とのこと。映画化されるような「サスペンス+アクション」みたいなのではなく、プロット重視の「謎解き」みたいな感じなのではないでしょうか。

作者のMargaret Marronはアガサ賞の常連で、ほかにもいろんな賞をとっています。2013年には、Mystery Writers of Americaが授与する最高賞であるGrand Master Awardを取っています。そうそうたる面々が受賞している賞ですから、なかなか立派な作家なのでしょう。


で、読んでみた感想としては、面白かったです。派手なアクションもないうえ、不可能犯罪的なトリックもありませんが、きちんと意外な人物が犯人ですし、その動機も納得できるように思えました。オープニングもショッキングです。同性愛者が出てきます。あまりストーリーとは関係ないですが、双子も出てきます。
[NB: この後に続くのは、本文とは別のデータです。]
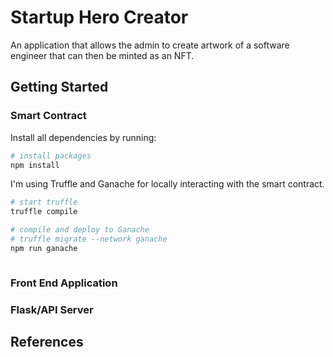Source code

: # Startup Hero Creator

An application that allows the admin to create artwork of a software engineer
that can then be minted as an NFT.

## Getting Started

### Smart Contract

Install all dependencies by running:

```bash
# install packages
npm install

```

I'm using Truffle and Ganache for locally interacting with the smart contract.

```bash
# start truffle
truffle compile

# compile and deploy to Ganache
# truffle migrate --network ganache
npm run ganache



```

### Front End Application

### Flask/API Server

## References
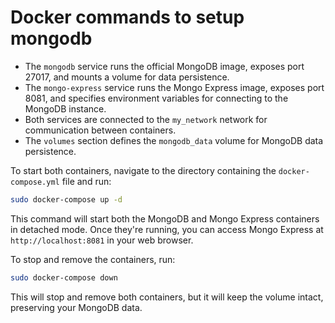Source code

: # Docker commands to setup mongodb

- The `mongodb` service runs the official MongoDB image, exposes port 27017, and mounts a volume for data persistence.
- The `mongo-express` service runs the Mongo Express image, exposes port 8081, and specifies environment variables for connecting to the MongoDB instance.
- Both services are connected to the `my_network` network for communication between containers.
- The `volumes` section defines the `mongodb_data` volume for MongoDB data persistence.

To start both containers, navigate to the directory containing the `docker-compose.yml` file and run:

```bash
sudo docker-compose up -d
```

This command will start both the MongoDB and Mongo Express containers in detached mode. Once they're running, you can access Mongo Express at `http://localhost:8081` in your web browser. 

To stop and remove the containers, run:

```bash
sudo docker-compose down
```

This will stop and remove both containers, but it will keep the volume intact, preserving your MongoDB data.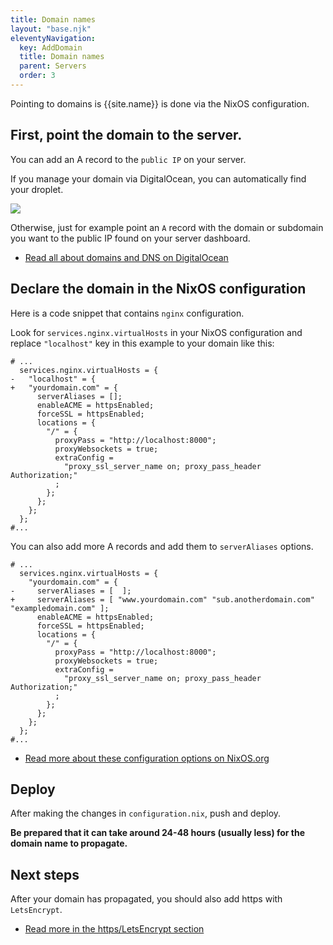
 ```yaml
---
title: Domain names
layout: "base.njk"
eleventyNavigation:
  key: AddDomain
  title: Domain names
  parent: Servers
  order: 3
---
```


Pointing to domains is {{site.name}} is done via the NixOS configuration.

## First, point the domain to the server.

You can add an A record to the `public IP` on your server.

If you manage your domain via DigitalOcean, you can automatically find your droplet.

<a target="_blank" href="/images/digitalocean-domain-record.webp"><img src="/images/digitalocean-domain-record.webp" /></a>

Otherwise, just for example point an `A` record with the domain or subdomain you want to the public IP found on your server dashboard.

- [Read all about domains and DNS on DigitalOcean](https://docs.digitalocean.com/products/networking/dns/)

## Declare the domain in the NixOS configuration

Here is a code snippet that contains `nginx` configuration.

Look for `services.nginx.virtualHosts` in your NixOS configuration and replace `"localhost"` key in this example to your domain like this:

```diff-nix
# ...
  services.nginx.virtualHosts = {
-   "localhost" = {
+   "yourdomain.com" = {
      serverAliases = [];
      enableACME = httpsEnabled;
      forceSSL = httpsEnabled;
      locations = {
        "/" = {
          proxyPass = "http://localhost:8000";
          proxyWebsockets = true;
          extraConfig =
            "proxy_ssl_server_name on; proxy_pass_header Authorization;"
          ;
        };
      };
    };
  };
#...
```

You can also add more A records and add them to `serverAliases` options.

```diff-nix
# ...
  services.nginx.virtualHosts = {
    "yourdomain.com" = {
-     serverAliases = [  ];
+     serverAliases = [ "www.yourdomain.com" "sub.anotherdomain.com" "exampledomain.com" ];
      enableACME = httpsEnabled;
      forceSSL = httpsEnabled;
      locations = {
        "/" = {
          proxyPass = "http://localhost:8000";
          proxyWebsockets = true;
          extraConfig =
            "proxy_ssl_server_name on; proxy_pass_header Authorization;"
          ;
        };
      };
    };
  };
#...
```

- [Read more about these configuration options on NixOS.org](https://search.NixOS.org/options?show=services.nginx.virtualHosts)

## Deploy

After making the changes in `configuration.nix`, push and deploy.

**Be prepared that it can take around 24-48 hours (usually less) for the domain name to propagate.**

## Next steps

After your domain has propagated, you should also add https with `LetsEncrypt`.

- [Read more in the https/LetsEncrypt section](/servers/https/)
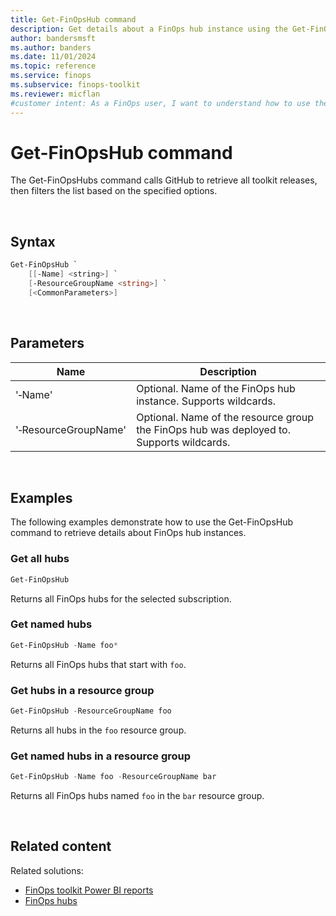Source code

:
 ```yaml
---
title: Get-FinOpsHub command
description: Get details about a FinOps hub instance using the Get-FinOpsHub command in the FinOpsToolkit module.
author: bandersmsft
ms.author: banders
ms.date: 11/01/2024
ms.topic: reference
ms.service: finops
ms.subservice: finops-toolkit
ms.reviewer: micflan
#customer intent: As a FinOps user, I want to understand how to use the what Get-FinOpsHub command in the FinOpsToolkit module.
---
```


<!-- markdownlint-disable-next-line MD025 -->
# Get-FinOpsHub command

The Get-FinOpsHubs command calls GitHub to retrieve all toolkit releases, then filters the list based on the specified options.

<br>

## Syntax

```powershell
Get-FinOpsHub `
    [[-Name] <string>] `
    [-ResourceGroupName <string>] `
    [<CommonParameters>]
```

<br>

## Parameters

| Name                 | Description                                                                              |
| -------------------- | ---------------------------------------------------------------------------------------- |
| '‑Name'              | Optional. Name of the FinOps hub instance. Supports wildcards.                           |
| '‑ResourceGroupName' | Optional. Name of the resource group the FinOps hub was deployed to. Supports wildcards. |

<br>

## Examples

The following examples demonstrate how to use the Get-FinOpsHub command to retrieve details about FinOps hub instances.

### Get all hubs

```powershell
Get-FinOpsHub
```

Returns all FinOps hubs for the selected subscription.

### Get named hubs

```powershell
Get-FinOpsHub -Name foo*
```

Returns all FinOps hubs that start with `foo`.

### Get hubs in a resource group

```powershell
Get-FinOpsHub -ResourceGroupName foo
```

Returns all hubs in the `foo` resource group.

### Get named hubs in a resource group

```powershell
Get-FinOpsHub -Name foo -ResourceGroupName bar
```

Returns all FinOps hubs named `foo` in the `bar` resource group.

<br>

## Related content

Related solutions:

- [FinOps toolkit Power BI reports](../../power-bi/reports.md)
- [FinOps hubs](../../hubs/finops-hubs-overview.md)


<br>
主人公はノースカロライナ州のDeborah Knottという女性弁護士で、民主党からDistrict Judgeに立候補しているという設定。その予備選で、Luther Parkerという黒人の弁護士と、候補者の座を争っています。その最中、18年前の未解決殺人事件の被害者の娘から、「18年前に母親が死んだときの真相を探ってほしい」と依頼されます。その調査の過程で、新たな殺人事件も発生します。つまり、選挙の話と、謎解きの話の2本立てでストーリーが進行するわけですね。だから、登場人物はやたらと多いです。ミステリなので、このやたらと多い登場人物の全員が怪しいように思えます。だから、最初のうちはやたらと読むのに時間がかかるのですが、だいたい「この人は悪い人じゃないな」とか「どう考えたって仲間だな」というのが分かってくると、スムーズに読めるようになりました。

正直、ミステリが読みたくで選んだ本ですから、選挙の話はややこしいばかりで面白くないようにも思えます。ただ、Deborahの父親のKezzie Knottという人が魅力的で、もともとは密造酒とかマリファナ栽培なんかに手を染めていた悪い人なうえ、脱税で起訴されて、8カ月ほど刑務所に入っていたこともあったけど、知事や上院議員の動きによって、この起訴と収監の記録は抹消されているという設定です。この本では、すべての謎が解決した後で、このお父さんがいろいろとなんやかんやして、選挙の話で、先に続くような展開が出てきます。この本は1992年に出版されたDeborah Knottシリーズの第1作で、2015年8月までに20作出ているみたいなので、今後は政治の方の話も大河ドラマ的な展開になっていくんじゃないでしょうか。間違っているかもしれませんけど。

次作も読んでみたいと思います。